Zany stuff isn't just in the comic strips any more. It can pop up on any page of the Denver Newspaper Agency's liberal twin dailies. My favorite recently is Don Bain, business leader and tax advocate, complaining in the Post that the media relations tactics of C & D opponents are "like throwing candy at a bunch of monkeys." Um, Don, did you really mean to say that about the local press corps? Also laughable is another tax advocate likening me in the News to John Kerry -- darn, I've searched my house for Teresa and my bankbook for her billions, can't find either of them -- a howler to which my reply appears below.

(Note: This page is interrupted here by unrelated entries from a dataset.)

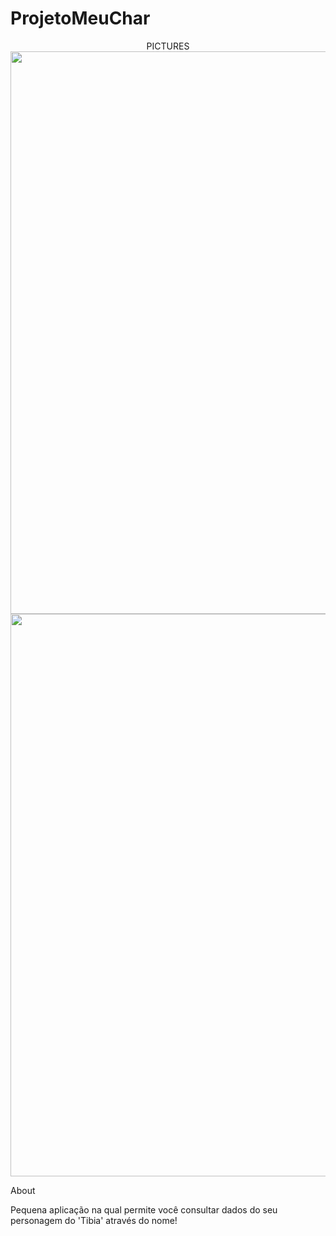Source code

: # ProjetoMeuChar

<div align="center" width="500px" >PICTURES</div>
<div align="center">
<img src="https://user-images.githubusercontent.com/44277503/185975074-f441ca1a-3f95-48db-bf16-e5bea8a0b199.png" width="900px" />
</div>

<div align="center">
<img src="https://user-images.githubusercontent.com/44277503/185975094-6e28e2ce-d3af-4258-8749-5fa797bd871b.png" width="900px" />
</div>

About

Pequena aplicação na qual permite você consultar dados do seu personagem do 'Tibia' através do nome!
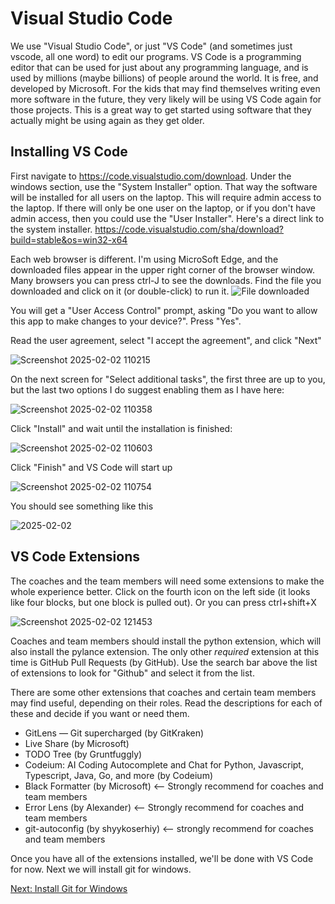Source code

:# Visual Studio Code
We use "Visual Studio Code", or just "VS Code" (and sometimes just vscode, all one word) to edit our programs. VS Code is a programming editor that can be used for just about any programming language, and is used by millions (maybe billions) of people around the world. It is free, and developed by Microsoft. For the kids that may find themselves writing even more software in the future, they very likely will be using VS Code again for those projects. This is a great way to get started using software that they actually might be using again as they get older.

## Installing VS Code
First navigate to https://code.visualstudio.com/download. Under the windows section, use the "System Installer" option. That way the software will be installed for all users on the laptop. This will require admin access to the laptop. If there will only be one user on the laptop, or if you don't have admin access, then you could use the "User Installer". Here's a direct link to the system installer. https://code.visualstudio.com/sha/download?build=stable&os=win32-x64

Each web browser is different. I'm using MicroSoft Edge, and the downloaded files appear in the upper right corner of the browser window. Many browsers you can press ctrl-J to see the downloads. Find the file you downloaded and click on it (or double-click) to run it.
![File downloaded](https://github.com/user-attachments/assets/5100817e-0a75-4247-873f-f0228b70b19b)

You will get a "User Access Control" prompt, asking "Do you want to allow this app to make changes to your device?". Press "Yes".


Read the user agreement, select "I accept the agreement", and click "Next"

![Screenshot 2025-02-02 110215](https://github.com/user-attachments/assets/4df8dab8-72d7-4080-aa37-1ee09d25d959)


On the next screen for "Select additional tasks", the first three are up to you, but the last two options I do suggest enabling them as I have here:

![Screenshot 2025-02-02 110358](https://github.com/user-attachments/assets/1642f71a-bd18-4303-ae44-3fdf344d733a)


Click "Install" and wait until the installation is finished:

![Screenshot 2025-02-02 110603](https://github.com/user-attachments/assets/a7f0b996-23a4-4328-a860-7e2c6760496e)


Click "Finish" and VS Code will start up

![Screenshot 2025-02-02 110754](https://github.com/user-attachments/assets/56f24d0c-eb85-4e90-bbb7-77613b96ad7d)


You should see something like this

![2025-02-02](https://github.com/user-attachments/assets/b0976d6e-d7c5-42f3-81ef-f6e64024ebd0)

## VS Code Extensions
The coaches and the team members will need some extensions to make the whole experience better. Click on the fourth icon on the left side (it looks like four blocks, but one block is pulled out). Or you can press ctrl+shift+X

![Screenshot 2025-02-02 121453](https://github.com/user-attachments/assets/1eaa603b-f33e-4fc1-af15-b8fbcb958064)

Coaches and team members should install the python extension, which will also install the pylance extension. The only other *required* extension at this time is GitHub Pull Requests (by GitHub). Use the search bar above the list of extensions to look for "Github" and select it from the list.

There are some other extensions that coaches and certain team members may find useful, depending on their roles. Read the descriptions for each of these and decide if you want or need them.
* GitLens — Git supercharged (by GitKraken)
* Live Share (by Microsoft)
* TODO Tree (by Gruntfuggly)
* Codeium: AI Coding Autocomplete and Chat for Python, Javascript, Typescript, Java, Go, and more (by Codeium)
* Black Formatter (by Microsoft) <-- Strongly recommend for coaches and team members
* Error Lens (by Alexander) <-- Strongly recommend for coaches and team members
* git-autoconfig (by shyykoserhiy) <-- strongly recommend for coaches and team members

Once you have all of the extensions installed, we'll be done with VS Code for now. Next we will install git for windows.

[Next: Install Git for Windows](https://github.com/MrGibbage/fll-pybricks-vscode-tutorial/blob/main/install-git.md)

Less funny than sad is the wildly distorted summation by Post columnist Fred Brown of which governmental branch has power to draw congressional districts, according to the plain written language of both the US and Colorado constitutions. Three different courts, he says blandly, agreed in finding no "sufficient reason to throw out a congressional redistricting plan that was approved by a Denver district judge in early 2002."
Brown's account flunks both Civics 101 -- the legislature's properly passed map was ignored by the first of those courts -- and Basic Punditry -- naturally the judicial branch, having seized supremacy from the legislature, will find self-serving reasons to keep it. I'm telling you, this tyrannical judiciary of ours, federal and state alike, is on borrowed time.
But anyway, after that Kerry crack, here's how I fired back in a letter to the Rocky:
** My opposition to Referendum C and D, the proposal for higher taxes and deeper debt, seems to have upset a couple of my fellow Republicans. But tax advocates Norma Anderson and Katy Atkinson have the wrong suspect.
** I stand up for taxpayers and TABOR more consistently than they do. I support leaner government and stronger defense, just the opposite of John Kerry. Nor am I married to a ketchup heiress. Where is the hypocrisy in any of that, ladies?
** It's true that last year, as Senate President, I voted not just once but eight times for compromise plans that would have dinged TABOR in exchange for the Democrats accepting less rapid growth in school spending.
** But in that game of chicken between the parties, they chickened, and nothing went to the voters in 2004. What went to the voters in 2005 is a turkey, and I hope to see it defeated, no apologies to anyone.